En avril 2015, la CrEDH avait déjà rendu son verdict concernant la requête présenté par Arnaldo Cestaro, présent à l'école Diaz le soir de l'assaut, et lui avait accordé des indemnités que devaient lui payer l'État italien. Le point crucial du jugement avait été la condamnation sans appel de la conduite des forces de l'ordre, qui avaient agi en violation de l'article 3 de la CEDH, qui interdit l'usage de la torture et des traitements inhumains et dégradants. La Cour avait également critiqué les lacunes du droit italien, qui, à l'époque, ne comptait pas le crime de torture inscrit dans le code pénal et imposait un délai de prescription pour intenter un procès sur la base d'aussi graves accusations.
En juin 2017, la CrEDH a condamné l'Italie pour la deuxième fois pour les mêmes actes perpétrés par les agents de police à l'école Diaz de Gênes. Dans le verdict, qui s'appuyait essentiellement sur l'affaire Cestaro, la Cour a réitéré ses inquiétudes vis-à-vis des lacunes du droit italien en matière de répréhension du crime de torture.
Le dernier jugement en date (26 octobre 2017) de la CrEDH concerne les évènements survenus dans la caserne Bolzaneto, où les manifestant.es arrêtés pendant les troubles liés au G8 avaient été victimes de violences de la part des forces de l'ordre et du médecin. Après avoir analysé les faits, la Cour a estimé qu'il y avait eu violation de l'article 3, et non pas pour les traitements inhumains et dégradant, mais pour le crime le plus grave : la torture.
Dans son jugements, la Cour de Strasbourg a reconnu les efforts réalisés par la justice italienne visant à mener des enquêtes en dépit du manque de coopération des forces de l'ordre.

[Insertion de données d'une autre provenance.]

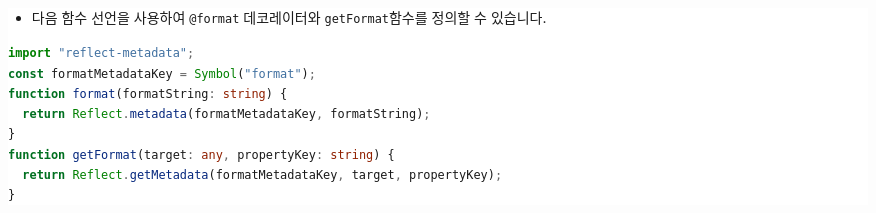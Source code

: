 - 다음 함수 선언을 사용하여 `@format` 데코레이터와 `getFormat`함수를 정의할 수 있습니다.

```ts
import "reflect-metadata";
const formatMetadataKey = Symbol("format");
function format(formatString: string) {
  return Reflect.metadata(formatMetadataKey, formatString);
}
function getFormat(target: any, propertyKey: string) {
  return Reflect.getMetadata(formatMetadataKey, target, propertyKey);
}
```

Cependant, les juges ont souligné que le délai de prescription et l'absence du crime de torture dans le code pénal à l'époque des faits (la Cour ayant à cet égard noté que ce crime avait été par la suite introduit dans le code) ont laissé de nombreux auteurs de ces violences impunis.
L'affaire Asti
En 2004, deux détenus de la prison Asti, Claudio Renne et Andrea Cirino, ont été brutalement battus par des agents de la police pénitentiaire. Les fait ont été révélés plus tard, au cours d'enquêtes distinctes. La violence était systématique et était principalement pratiquée la nuit : les détenus étaient battus, soumis à des privations de sommeil, et privés d'eau et de nourriture. Pendant l'hiver, ils étaient enfermés, intégralement dénudés, dans des cellules ne comportant ni chauffage, ni fenêtres. Les détenus étaient obligés de boire l'eau des toilettes et ce à plusieurs reprises. Renne a passé deux mois enfermé dans l'une de ces cellules.

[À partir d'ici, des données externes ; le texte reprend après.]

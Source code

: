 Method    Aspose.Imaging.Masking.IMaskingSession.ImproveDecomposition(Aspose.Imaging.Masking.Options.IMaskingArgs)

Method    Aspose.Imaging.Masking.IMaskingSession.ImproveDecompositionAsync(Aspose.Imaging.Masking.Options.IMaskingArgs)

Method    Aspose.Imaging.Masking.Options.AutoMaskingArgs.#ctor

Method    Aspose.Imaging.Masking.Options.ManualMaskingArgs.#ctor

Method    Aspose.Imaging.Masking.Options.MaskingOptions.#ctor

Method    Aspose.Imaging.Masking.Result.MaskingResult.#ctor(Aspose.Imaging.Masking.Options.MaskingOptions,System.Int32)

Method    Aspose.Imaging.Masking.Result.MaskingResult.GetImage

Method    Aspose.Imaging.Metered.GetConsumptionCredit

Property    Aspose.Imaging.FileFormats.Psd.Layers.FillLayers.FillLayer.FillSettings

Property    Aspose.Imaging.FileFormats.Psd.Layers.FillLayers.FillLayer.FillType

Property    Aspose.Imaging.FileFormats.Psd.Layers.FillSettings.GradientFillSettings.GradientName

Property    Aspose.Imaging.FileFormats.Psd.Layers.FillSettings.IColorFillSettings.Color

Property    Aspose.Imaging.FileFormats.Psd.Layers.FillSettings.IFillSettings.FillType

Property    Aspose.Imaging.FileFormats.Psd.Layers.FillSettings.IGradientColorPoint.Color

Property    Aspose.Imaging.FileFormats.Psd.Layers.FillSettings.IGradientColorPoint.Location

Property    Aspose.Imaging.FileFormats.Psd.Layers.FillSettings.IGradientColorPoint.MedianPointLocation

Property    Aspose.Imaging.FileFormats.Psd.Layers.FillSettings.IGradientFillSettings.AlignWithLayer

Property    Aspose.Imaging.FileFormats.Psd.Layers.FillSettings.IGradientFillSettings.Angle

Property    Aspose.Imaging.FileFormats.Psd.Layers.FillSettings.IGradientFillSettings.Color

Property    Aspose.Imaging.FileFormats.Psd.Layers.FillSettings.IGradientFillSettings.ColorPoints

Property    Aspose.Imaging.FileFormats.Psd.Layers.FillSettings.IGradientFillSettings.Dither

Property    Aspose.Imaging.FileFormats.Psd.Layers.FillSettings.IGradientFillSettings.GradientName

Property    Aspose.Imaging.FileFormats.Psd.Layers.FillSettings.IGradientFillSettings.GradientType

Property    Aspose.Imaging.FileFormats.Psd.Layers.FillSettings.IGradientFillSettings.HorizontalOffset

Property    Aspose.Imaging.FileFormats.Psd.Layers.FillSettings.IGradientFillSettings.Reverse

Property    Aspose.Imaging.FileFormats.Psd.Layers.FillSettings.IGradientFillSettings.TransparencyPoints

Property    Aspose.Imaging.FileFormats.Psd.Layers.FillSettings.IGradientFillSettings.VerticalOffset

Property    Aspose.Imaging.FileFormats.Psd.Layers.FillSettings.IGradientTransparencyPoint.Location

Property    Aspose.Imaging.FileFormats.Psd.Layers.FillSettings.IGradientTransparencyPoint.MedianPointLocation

De plus, dans cette affaire, la CrEDH a jugé que les mauvais traitements auxquels le détenu a été soumis pouvaient être qualifiés de torture, celle-ci étant interdite par l'Article 3 de la CEDH. Comme dans l'affaire précédente, les juges de Strasbourg ont estimé que la justice domestique avait fait tout ce qui était en son pouvoir en vue d'établir les faits et d'identifier les auteurs de ces crimes. Néanmoins, le code pénal étant dépourvu du crime de torture à l'époque, il était impossible de punir les responsables. La Cour a également souligné le fait que les agents de police concernés n'avaient pas été suspendus de leurs fonctions au cours de l'enquête et du procès et qu'ils avaient pu découragé, par voie de menace ou intimidation, les plaintes d'autres détenus pouvant avoir fait l'objet de traitements dégradants.
Les réactions du président d'Antigone
"La double peine prononcée montre, une nouvelle fois, l'impunité qui a caractérisé l'Italie ces dernières années", a écrit Patrizion Gonnella, président de l'ONG Antigone, membre de Liberties. "Pendant de nombreuses années dans notre pays, nous n'avons pas eu les moyens d'obtenir justice et, rappelons-le, il nous fallait attendre des décisions au niveau européen."
L'Italie a récemment fait l'objet d'un Examen périodique du Comité des Nations Unies contre la torture, à qui l'ONG de défense des droits humains de détenus Antigone a présenté un rapport alternatif.